What is the function of DTT in a differential extraction?

To break the disulfide bonds in sperm nuclear membrane

Why is proteinase K used in extractions?

To degrade the proteins and enzymes in the cell such as nuclease

Why is an internal positive control (IPC) included with each sample that is quantitated?

To ensure that the reagents, assay and the instrument is working properly

Why is a standard curve generated?

To help determine the concentration of the unknown samples. The Ct values are given a point on the standard curve to determine the concentration

A pre-extraction wash step is recommended when analyzing hair? Why is this?

To remove any contaminants and impurities such as dyes, hairs prays, gel

Why is it necessary to print primer peaks for negative controls, reagent blanks and negative samples?

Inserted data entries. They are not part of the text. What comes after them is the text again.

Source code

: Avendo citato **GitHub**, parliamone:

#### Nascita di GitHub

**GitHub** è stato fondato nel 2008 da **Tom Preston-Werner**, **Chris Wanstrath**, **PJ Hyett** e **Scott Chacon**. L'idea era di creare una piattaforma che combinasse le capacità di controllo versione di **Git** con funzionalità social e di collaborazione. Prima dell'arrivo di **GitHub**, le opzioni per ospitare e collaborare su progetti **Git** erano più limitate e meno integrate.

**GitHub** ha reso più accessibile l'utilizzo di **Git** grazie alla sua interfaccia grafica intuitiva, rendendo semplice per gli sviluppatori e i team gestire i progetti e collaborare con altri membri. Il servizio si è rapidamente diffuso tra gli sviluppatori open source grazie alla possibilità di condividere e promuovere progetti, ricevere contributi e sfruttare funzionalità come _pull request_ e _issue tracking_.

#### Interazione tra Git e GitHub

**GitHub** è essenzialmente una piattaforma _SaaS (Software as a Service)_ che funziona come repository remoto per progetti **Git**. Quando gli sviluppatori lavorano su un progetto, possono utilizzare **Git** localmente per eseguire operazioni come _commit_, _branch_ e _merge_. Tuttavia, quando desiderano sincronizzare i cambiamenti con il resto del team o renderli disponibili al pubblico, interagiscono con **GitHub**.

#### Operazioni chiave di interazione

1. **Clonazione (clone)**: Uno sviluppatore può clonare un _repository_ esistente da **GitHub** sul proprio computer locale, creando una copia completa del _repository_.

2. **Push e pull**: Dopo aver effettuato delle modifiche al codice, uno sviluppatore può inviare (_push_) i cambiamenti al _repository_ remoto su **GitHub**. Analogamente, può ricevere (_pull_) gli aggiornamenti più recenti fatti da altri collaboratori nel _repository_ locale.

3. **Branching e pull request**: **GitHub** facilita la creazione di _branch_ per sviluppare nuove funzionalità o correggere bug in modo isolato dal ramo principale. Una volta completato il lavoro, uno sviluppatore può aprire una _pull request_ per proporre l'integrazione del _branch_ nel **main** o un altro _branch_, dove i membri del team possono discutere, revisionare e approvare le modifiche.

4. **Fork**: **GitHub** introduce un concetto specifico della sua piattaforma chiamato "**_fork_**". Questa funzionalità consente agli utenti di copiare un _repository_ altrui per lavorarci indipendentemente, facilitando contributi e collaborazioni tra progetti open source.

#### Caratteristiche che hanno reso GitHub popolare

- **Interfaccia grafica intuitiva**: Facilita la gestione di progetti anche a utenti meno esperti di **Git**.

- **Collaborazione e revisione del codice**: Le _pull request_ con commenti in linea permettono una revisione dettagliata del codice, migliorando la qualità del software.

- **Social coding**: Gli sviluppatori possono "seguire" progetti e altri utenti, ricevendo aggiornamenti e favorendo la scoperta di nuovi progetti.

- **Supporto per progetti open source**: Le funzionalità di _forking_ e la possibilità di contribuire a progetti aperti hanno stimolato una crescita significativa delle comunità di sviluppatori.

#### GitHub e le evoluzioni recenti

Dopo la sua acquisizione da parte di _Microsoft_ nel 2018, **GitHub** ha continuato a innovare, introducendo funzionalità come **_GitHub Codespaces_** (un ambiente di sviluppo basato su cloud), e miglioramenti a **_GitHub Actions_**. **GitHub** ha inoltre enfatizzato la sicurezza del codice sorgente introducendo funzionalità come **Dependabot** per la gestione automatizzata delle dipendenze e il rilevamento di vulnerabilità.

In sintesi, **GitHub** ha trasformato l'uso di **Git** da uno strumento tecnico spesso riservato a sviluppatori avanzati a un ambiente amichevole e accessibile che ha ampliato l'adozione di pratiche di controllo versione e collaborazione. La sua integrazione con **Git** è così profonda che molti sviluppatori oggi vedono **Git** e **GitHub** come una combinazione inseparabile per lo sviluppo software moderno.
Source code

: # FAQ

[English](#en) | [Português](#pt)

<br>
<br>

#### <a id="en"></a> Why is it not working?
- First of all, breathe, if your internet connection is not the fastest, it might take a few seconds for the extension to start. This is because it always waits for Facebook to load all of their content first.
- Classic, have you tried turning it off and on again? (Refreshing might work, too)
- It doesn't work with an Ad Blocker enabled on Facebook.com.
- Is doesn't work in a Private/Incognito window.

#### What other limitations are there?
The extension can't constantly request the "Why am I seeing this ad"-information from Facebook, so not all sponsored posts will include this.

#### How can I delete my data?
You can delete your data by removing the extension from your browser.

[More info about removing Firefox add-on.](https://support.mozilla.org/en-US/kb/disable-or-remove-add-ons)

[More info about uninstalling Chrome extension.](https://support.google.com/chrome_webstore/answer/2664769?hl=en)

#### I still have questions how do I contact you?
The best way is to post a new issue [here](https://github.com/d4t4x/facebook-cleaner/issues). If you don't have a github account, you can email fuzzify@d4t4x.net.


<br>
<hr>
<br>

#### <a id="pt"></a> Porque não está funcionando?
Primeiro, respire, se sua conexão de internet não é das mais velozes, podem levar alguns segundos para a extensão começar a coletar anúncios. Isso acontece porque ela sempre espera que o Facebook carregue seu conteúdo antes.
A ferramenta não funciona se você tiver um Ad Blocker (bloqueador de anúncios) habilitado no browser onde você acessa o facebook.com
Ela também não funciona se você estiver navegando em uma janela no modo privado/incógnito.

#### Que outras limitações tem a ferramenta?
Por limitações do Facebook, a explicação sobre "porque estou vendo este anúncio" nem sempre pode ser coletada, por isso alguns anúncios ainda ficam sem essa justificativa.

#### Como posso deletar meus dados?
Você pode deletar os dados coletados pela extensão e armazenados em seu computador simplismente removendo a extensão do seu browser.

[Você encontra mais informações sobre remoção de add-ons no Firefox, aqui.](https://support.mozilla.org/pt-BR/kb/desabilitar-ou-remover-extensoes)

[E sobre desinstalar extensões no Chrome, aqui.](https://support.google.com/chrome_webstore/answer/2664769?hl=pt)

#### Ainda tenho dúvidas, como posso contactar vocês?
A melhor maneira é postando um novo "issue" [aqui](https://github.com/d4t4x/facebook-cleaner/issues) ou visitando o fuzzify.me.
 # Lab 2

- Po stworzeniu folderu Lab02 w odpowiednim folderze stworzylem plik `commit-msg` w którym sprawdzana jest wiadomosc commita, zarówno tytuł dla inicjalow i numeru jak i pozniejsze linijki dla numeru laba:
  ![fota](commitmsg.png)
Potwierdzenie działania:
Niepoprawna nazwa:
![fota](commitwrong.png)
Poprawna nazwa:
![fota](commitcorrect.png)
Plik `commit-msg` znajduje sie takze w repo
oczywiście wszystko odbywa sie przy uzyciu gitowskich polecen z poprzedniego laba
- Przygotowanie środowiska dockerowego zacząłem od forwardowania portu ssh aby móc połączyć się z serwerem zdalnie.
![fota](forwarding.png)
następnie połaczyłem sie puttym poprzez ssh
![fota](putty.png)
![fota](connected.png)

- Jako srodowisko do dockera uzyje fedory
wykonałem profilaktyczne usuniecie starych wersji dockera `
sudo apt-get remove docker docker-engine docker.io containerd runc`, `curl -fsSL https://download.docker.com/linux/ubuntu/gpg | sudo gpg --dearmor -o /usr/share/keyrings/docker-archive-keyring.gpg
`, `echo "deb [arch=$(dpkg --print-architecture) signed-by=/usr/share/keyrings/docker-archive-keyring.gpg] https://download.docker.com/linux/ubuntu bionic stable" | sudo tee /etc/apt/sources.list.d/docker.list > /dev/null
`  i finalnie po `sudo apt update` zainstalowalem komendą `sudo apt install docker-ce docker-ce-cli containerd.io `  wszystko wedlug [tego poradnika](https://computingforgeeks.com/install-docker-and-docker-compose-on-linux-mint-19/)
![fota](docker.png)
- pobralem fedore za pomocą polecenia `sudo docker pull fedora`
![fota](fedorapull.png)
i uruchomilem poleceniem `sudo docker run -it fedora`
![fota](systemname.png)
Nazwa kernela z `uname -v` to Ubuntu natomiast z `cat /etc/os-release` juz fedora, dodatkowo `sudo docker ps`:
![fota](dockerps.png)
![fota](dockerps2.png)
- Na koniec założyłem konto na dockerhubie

To show that primers were indeed added to the samples and not just running blanks

Describe the three validated EZ1 purification protocols

Trace- can be used on all samples Tip dance- the filter tip moves back and forth and are good for blood cards and buccal swabs bc the moving of the tip will not clog the tips. Good for solid material. Large volume- can be used for volumes up to 500 up. Efficient for purification of dilute samples with low DNA concentration

If in GeneMapper, all size quality symbols are red stop signs, name two things that could be done to troubleshoot this problem.

When it is usually all red stop sign symbols this means that the ILS range is not wide enough. To trouble shoot-> change the starting and ending ILS points or re-run the samples.